The green planet channel show "The Fabulous Beekman Boys"? I know, I know...I'm slow.....but I love this show! Just in case you don't about it.... they are city boys gone country, bought a farm and raise goats amongst other animals!


----------



## StaceyRosado (Oct 5, 2007)

Sounds interesting and now I haven't seen it


----------



## Polarhug (Jul 1, 2010)

I LOVE that show. I love when farmer John crys when he talks about his goats, he loves them so much


----------



## K-Ro (Oct 14, 2007)

yep I have seen it, interesting to say the least. lol


----------



## lissablack (Nov 30, 2009)

I haven't figured out where or when it is, but a friend gave me the book, it is terrific! (Directv channel and time anyone? I tend to keep my tv turned off, so I don't know stuff that I probably ought to know.)

Jan


----------



## cdtrum (Aug 25, 2008)

Here it is directtv green channel 286.....not sure about time, I have mine set to record so I watch it when I want and have time.


----------



## pelicanacresMN (Dec 29, 2009)

I always miss it but we caught an episode last week about all of the viewers top clips from the season & it was great!
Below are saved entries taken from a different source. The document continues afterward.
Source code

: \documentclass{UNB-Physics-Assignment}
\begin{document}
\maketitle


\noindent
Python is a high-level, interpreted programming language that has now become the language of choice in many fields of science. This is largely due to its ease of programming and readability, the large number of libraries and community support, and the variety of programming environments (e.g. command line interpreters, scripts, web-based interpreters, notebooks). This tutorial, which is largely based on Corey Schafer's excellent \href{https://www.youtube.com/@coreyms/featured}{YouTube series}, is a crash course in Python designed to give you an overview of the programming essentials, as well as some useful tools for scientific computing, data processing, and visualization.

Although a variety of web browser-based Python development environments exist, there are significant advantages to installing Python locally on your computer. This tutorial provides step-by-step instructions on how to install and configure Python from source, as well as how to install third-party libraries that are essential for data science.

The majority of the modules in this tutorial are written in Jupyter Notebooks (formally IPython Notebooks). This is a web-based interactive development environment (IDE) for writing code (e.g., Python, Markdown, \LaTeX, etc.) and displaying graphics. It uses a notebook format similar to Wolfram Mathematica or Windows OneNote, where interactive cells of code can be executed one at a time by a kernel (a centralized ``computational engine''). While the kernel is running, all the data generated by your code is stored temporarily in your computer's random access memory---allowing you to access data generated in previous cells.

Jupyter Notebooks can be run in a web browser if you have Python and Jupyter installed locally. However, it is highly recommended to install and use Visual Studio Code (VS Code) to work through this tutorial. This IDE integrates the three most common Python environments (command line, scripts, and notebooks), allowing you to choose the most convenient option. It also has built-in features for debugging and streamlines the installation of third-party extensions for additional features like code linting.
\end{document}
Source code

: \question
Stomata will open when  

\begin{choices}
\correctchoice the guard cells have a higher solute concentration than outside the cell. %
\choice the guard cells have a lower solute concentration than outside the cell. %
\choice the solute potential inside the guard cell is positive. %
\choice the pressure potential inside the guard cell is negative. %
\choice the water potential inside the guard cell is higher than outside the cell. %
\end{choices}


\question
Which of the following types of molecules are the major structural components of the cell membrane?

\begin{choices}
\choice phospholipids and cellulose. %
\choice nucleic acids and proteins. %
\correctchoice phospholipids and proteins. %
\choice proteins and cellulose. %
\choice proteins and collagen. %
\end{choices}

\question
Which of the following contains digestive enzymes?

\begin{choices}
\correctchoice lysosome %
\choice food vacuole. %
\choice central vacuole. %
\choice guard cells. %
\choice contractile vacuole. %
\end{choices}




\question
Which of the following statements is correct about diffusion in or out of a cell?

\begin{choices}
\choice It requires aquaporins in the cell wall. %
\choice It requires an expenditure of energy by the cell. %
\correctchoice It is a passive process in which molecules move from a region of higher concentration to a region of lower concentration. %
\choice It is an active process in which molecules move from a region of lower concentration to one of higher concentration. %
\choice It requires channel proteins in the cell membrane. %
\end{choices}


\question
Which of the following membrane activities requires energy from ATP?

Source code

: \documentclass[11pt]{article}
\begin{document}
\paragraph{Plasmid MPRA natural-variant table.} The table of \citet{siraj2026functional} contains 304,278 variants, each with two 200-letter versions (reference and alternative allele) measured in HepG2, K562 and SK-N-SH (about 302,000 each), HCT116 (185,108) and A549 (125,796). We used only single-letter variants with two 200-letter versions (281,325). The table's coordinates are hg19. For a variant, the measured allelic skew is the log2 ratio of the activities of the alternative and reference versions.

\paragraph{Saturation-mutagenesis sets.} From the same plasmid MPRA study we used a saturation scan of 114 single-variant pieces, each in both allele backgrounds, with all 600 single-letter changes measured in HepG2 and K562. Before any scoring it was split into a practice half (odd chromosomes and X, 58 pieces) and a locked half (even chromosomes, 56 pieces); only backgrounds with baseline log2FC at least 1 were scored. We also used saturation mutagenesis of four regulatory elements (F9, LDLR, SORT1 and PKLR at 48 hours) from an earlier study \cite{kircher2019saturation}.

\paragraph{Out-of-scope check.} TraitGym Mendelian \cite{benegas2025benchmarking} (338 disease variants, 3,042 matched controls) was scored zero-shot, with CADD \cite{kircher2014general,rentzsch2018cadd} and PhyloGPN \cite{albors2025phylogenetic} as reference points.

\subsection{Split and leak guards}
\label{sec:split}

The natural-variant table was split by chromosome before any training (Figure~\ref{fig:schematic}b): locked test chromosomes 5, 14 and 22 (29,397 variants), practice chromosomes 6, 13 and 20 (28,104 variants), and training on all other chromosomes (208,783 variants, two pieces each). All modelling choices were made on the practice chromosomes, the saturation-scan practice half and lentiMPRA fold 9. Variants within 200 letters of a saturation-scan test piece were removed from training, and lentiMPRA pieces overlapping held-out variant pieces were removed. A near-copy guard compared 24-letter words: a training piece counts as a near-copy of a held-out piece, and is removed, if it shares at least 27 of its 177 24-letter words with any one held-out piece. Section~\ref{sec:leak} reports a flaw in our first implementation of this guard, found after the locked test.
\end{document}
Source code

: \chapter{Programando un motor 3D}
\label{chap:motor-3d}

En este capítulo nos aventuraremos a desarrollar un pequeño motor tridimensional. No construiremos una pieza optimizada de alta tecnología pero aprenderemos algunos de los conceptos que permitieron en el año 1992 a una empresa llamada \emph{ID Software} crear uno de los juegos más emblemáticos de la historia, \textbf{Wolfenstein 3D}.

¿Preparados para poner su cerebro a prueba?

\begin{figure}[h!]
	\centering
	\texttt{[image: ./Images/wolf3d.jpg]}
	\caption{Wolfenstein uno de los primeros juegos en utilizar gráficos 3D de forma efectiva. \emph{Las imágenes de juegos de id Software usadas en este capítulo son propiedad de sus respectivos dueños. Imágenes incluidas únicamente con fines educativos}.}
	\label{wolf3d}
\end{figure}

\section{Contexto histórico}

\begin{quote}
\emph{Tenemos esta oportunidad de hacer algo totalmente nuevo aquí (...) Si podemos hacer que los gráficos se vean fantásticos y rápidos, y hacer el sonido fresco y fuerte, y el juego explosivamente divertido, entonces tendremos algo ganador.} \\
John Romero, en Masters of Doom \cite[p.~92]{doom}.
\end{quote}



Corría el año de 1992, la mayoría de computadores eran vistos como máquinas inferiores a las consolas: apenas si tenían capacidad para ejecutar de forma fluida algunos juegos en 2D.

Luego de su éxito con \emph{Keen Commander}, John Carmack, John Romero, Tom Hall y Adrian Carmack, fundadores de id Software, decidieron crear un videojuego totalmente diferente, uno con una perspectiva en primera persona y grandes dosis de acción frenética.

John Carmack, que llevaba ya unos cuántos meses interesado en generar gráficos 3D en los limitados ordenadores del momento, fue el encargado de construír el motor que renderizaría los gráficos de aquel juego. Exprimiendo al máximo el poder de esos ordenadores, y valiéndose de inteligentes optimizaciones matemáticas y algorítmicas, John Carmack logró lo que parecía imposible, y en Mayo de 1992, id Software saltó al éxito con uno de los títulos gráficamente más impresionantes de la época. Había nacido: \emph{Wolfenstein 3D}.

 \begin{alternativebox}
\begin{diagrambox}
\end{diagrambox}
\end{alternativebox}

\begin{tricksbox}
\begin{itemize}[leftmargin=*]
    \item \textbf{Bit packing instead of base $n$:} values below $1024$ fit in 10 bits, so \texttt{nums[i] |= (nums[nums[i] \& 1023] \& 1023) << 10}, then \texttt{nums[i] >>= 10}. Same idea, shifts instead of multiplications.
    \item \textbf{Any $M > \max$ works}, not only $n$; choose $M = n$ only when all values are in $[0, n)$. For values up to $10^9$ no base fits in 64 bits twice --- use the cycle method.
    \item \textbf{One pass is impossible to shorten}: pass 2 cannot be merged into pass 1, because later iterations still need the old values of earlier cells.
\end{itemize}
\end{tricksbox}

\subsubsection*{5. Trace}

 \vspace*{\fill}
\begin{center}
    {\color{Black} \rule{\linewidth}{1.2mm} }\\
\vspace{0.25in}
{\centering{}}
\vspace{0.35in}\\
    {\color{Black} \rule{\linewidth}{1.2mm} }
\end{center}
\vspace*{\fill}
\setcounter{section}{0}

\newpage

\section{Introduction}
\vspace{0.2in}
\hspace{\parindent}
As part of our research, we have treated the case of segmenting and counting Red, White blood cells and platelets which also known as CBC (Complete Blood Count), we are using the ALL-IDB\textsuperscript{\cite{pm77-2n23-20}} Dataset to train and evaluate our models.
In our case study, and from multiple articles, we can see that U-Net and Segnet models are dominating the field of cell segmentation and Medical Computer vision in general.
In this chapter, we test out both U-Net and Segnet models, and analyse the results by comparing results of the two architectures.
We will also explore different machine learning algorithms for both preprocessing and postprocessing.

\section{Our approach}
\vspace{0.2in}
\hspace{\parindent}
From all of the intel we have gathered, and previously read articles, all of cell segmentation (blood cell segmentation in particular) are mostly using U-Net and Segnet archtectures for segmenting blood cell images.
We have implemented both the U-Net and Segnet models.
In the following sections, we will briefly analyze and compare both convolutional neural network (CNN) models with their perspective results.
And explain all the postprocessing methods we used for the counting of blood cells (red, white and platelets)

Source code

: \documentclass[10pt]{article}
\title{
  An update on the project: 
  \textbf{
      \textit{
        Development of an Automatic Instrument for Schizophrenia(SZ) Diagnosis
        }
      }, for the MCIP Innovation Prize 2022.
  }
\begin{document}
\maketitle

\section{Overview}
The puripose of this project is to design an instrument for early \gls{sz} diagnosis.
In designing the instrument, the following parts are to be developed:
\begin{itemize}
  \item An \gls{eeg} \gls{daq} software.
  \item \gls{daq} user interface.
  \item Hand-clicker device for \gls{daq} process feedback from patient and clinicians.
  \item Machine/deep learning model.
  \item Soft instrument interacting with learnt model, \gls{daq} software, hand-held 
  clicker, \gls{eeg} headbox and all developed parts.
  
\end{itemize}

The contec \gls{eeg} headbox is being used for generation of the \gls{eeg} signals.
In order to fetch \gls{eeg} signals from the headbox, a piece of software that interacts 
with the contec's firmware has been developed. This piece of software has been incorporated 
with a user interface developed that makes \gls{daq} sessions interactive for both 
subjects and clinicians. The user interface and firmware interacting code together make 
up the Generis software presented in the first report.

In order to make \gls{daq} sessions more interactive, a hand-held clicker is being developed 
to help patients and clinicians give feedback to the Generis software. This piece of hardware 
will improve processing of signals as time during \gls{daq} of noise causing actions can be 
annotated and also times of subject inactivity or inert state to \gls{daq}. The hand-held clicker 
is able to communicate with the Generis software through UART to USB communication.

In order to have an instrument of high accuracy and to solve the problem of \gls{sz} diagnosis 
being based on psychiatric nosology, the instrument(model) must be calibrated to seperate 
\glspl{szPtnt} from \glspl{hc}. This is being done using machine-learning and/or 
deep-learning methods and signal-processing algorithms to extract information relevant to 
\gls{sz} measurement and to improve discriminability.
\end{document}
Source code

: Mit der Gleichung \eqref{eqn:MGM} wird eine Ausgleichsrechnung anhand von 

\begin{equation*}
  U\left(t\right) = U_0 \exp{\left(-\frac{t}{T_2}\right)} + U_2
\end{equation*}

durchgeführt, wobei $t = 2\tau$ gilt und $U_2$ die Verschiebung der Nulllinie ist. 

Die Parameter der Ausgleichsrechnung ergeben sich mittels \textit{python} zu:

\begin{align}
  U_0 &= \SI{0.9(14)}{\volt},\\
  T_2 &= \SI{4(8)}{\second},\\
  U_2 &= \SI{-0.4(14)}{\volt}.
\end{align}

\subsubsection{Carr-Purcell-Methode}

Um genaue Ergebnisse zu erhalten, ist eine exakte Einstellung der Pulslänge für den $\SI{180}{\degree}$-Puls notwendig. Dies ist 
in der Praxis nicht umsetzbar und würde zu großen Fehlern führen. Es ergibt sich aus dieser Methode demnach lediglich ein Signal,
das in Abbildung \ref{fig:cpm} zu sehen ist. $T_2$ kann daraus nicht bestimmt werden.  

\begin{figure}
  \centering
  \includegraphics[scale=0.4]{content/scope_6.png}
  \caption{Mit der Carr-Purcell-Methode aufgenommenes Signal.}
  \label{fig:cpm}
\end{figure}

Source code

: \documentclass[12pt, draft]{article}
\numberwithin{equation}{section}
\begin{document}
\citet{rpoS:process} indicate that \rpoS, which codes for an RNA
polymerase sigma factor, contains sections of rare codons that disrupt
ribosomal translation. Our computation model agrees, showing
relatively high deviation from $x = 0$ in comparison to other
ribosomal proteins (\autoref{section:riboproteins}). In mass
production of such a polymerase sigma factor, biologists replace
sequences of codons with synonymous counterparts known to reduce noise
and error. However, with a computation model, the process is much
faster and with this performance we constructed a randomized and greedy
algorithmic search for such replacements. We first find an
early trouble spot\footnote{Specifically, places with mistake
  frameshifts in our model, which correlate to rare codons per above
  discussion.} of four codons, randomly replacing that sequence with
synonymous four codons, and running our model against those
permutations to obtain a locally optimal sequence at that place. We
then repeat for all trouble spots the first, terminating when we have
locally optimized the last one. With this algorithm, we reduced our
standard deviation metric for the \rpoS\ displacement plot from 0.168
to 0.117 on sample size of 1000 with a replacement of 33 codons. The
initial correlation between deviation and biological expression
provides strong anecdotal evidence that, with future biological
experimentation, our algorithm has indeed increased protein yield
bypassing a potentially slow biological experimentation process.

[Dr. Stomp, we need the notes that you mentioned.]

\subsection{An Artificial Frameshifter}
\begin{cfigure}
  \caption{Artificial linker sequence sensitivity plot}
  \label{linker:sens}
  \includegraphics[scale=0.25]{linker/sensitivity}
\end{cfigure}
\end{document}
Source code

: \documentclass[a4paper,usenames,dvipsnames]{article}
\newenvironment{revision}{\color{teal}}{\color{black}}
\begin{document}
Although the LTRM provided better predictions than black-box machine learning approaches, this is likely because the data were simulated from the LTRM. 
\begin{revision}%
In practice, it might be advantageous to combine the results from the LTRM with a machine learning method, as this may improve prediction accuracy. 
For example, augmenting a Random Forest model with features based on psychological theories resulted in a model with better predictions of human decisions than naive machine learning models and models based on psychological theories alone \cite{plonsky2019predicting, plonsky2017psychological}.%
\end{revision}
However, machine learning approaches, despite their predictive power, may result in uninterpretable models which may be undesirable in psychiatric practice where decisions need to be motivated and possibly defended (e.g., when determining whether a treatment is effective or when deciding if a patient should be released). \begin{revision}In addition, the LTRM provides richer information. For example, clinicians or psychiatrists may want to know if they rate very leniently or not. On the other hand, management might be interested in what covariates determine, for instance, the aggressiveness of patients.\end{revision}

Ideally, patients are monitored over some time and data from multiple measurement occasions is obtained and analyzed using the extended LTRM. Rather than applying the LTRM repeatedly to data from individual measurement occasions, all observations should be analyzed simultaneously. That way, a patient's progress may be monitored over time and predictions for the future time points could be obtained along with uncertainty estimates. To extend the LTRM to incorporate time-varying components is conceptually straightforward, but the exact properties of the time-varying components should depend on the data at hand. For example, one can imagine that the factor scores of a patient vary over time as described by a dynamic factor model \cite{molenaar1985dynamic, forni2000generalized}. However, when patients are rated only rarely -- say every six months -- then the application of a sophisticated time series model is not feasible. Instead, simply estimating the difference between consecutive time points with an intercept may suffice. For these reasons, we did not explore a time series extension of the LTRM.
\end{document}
You need to look up the episode about their llama named Poka Spot playing dead---that was one of the funniest things I have ever seen!


----------



## toth boer goats (Jul 20, 2008)

Nope....... haven't seen it either.... :wink:


----------



## newmama30+ (Oct 4, 2010)

We get it out here on Dish Network on the Discovery Health Channel on Sunday nights I think...really couldnt get into it, was hoping it was more about goats than it is.


----------



## cdtrum (Aug 25, 2008)

Yep.....it is not all about the goats, but they are big part of the show.....but it appeals to me because I also love old farmhouses, cooking, antiques, chickens!


----------



## toth boer goats (Jul 20, 2008)

sounds like an neat show... :wink:


----------